*** Opening Supplied records ***

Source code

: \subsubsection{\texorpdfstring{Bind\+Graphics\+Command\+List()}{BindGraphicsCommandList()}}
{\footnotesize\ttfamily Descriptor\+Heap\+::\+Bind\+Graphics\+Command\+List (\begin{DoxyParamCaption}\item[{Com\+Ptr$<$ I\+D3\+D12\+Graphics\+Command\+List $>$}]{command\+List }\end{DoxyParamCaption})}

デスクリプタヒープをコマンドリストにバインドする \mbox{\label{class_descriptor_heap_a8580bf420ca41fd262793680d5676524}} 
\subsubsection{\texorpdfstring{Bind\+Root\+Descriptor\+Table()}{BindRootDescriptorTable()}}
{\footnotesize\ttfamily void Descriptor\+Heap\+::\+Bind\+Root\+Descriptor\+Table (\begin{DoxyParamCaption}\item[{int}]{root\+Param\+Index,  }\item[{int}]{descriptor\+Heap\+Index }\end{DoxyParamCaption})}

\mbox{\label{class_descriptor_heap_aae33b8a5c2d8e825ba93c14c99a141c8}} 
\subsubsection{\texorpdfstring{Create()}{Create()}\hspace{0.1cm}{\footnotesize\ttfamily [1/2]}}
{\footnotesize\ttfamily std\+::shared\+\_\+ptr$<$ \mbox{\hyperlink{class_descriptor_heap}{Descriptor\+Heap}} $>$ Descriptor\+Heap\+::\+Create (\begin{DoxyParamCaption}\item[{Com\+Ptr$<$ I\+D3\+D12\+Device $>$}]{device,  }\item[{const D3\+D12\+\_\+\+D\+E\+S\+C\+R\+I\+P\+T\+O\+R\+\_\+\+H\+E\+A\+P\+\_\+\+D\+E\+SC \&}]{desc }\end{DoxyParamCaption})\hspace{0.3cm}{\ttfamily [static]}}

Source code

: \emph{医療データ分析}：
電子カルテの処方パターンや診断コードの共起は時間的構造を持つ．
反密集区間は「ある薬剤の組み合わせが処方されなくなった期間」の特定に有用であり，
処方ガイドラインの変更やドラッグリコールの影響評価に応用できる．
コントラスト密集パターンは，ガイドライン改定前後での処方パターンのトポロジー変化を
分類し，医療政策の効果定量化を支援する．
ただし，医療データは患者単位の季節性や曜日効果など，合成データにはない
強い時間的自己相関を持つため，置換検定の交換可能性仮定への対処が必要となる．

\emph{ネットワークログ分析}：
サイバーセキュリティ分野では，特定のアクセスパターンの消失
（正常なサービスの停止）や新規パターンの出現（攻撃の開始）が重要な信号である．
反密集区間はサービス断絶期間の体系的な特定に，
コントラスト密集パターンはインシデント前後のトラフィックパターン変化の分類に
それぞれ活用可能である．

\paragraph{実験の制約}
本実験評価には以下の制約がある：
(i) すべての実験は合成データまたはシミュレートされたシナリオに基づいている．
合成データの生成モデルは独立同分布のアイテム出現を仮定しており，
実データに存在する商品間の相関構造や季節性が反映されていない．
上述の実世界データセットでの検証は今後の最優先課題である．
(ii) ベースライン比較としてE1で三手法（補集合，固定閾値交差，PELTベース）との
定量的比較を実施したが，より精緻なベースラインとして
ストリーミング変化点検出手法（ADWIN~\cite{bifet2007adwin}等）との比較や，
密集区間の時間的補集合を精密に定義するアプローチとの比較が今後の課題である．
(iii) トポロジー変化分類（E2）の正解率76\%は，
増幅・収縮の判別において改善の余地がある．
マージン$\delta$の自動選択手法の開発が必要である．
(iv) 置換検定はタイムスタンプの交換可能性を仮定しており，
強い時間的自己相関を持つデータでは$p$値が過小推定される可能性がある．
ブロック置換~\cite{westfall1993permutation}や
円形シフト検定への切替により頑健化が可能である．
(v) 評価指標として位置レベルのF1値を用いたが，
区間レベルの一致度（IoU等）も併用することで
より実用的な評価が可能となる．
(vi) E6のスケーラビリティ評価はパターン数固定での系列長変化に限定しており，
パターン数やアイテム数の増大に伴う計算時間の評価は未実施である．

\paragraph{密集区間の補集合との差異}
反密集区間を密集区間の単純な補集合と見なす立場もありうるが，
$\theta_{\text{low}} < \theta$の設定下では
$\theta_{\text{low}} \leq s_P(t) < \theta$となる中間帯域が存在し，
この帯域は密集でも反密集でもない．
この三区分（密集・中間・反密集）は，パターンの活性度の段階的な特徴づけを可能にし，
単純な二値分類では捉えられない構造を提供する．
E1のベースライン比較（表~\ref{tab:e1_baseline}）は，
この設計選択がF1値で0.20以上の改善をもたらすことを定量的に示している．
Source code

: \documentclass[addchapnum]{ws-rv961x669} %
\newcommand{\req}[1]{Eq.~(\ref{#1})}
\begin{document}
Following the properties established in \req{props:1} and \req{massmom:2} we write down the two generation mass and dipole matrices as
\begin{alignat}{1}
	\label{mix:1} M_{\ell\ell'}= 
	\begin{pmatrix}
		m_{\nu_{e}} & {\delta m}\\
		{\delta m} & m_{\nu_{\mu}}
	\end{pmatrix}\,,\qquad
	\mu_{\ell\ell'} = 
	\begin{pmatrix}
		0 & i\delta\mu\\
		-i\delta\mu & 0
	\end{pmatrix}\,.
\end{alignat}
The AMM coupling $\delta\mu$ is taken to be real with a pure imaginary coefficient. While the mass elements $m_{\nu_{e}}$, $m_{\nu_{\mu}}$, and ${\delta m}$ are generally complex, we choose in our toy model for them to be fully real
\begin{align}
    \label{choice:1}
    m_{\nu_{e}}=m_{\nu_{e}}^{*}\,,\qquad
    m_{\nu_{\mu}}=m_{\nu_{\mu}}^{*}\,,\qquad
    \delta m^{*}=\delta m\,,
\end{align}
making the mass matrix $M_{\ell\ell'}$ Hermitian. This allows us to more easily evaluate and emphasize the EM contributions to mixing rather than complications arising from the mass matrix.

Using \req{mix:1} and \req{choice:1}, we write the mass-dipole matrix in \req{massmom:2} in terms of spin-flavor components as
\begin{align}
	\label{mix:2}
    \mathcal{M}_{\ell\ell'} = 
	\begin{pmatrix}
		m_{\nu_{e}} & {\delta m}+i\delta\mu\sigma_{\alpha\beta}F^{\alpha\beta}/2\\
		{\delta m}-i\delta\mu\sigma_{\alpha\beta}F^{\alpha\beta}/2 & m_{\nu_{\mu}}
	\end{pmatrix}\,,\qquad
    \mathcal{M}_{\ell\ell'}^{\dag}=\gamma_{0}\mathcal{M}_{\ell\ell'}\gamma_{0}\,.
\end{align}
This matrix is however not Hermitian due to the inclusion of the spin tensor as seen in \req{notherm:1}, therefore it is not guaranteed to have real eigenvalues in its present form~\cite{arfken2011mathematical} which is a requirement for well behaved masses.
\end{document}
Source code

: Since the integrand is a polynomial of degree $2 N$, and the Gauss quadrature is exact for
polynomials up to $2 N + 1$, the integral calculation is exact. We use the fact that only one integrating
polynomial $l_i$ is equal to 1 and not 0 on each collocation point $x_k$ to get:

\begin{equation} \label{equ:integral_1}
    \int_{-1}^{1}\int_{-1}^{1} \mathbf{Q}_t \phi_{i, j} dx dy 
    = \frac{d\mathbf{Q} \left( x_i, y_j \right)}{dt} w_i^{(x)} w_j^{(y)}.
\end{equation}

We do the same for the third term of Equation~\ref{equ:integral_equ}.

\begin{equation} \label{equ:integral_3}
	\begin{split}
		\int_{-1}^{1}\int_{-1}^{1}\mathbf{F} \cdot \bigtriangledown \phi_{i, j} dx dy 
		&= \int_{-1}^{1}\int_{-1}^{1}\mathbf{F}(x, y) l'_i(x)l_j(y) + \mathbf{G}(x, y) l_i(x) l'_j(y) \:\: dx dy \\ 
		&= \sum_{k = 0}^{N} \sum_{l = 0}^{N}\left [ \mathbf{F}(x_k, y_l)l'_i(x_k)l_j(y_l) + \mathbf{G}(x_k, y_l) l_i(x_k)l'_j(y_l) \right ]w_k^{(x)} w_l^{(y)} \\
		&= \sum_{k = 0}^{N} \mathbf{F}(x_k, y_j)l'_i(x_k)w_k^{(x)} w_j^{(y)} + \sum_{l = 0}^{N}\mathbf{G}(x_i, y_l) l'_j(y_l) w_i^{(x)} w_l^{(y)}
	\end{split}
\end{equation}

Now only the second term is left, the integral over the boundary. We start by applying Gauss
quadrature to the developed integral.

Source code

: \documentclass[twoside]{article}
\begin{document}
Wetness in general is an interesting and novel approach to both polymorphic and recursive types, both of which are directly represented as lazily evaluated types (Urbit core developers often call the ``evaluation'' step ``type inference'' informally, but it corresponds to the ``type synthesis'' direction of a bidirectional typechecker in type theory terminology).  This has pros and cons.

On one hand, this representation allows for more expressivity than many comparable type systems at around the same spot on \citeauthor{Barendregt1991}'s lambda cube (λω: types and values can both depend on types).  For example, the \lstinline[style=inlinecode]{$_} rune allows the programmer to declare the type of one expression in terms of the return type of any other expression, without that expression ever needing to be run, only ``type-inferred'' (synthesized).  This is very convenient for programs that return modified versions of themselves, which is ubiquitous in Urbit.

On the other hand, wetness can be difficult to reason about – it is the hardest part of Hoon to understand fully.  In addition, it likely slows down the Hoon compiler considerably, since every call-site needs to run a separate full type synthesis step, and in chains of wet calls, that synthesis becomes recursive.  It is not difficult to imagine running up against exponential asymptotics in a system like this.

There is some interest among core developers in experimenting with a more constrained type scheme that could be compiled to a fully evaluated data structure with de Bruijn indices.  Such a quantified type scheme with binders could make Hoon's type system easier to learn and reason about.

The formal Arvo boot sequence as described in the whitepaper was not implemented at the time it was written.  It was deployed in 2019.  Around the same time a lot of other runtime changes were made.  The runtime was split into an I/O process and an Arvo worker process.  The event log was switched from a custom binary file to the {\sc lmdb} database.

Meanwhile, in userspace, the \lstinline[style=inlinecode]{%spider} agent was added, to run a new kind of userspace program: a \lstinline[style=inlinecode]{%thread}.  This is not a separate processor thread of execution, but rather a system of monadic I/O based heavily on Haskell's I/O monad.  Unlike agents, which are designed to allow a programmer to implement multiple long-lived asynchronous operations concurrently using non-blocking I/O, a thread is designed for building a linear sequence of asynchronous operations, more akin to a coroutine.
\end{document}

*** Closing Supplied records ***

_Instructions to follow_:
State how many lines in the entries hold "subsubsection", please, with no other words.

_Solution to the exercise_:
3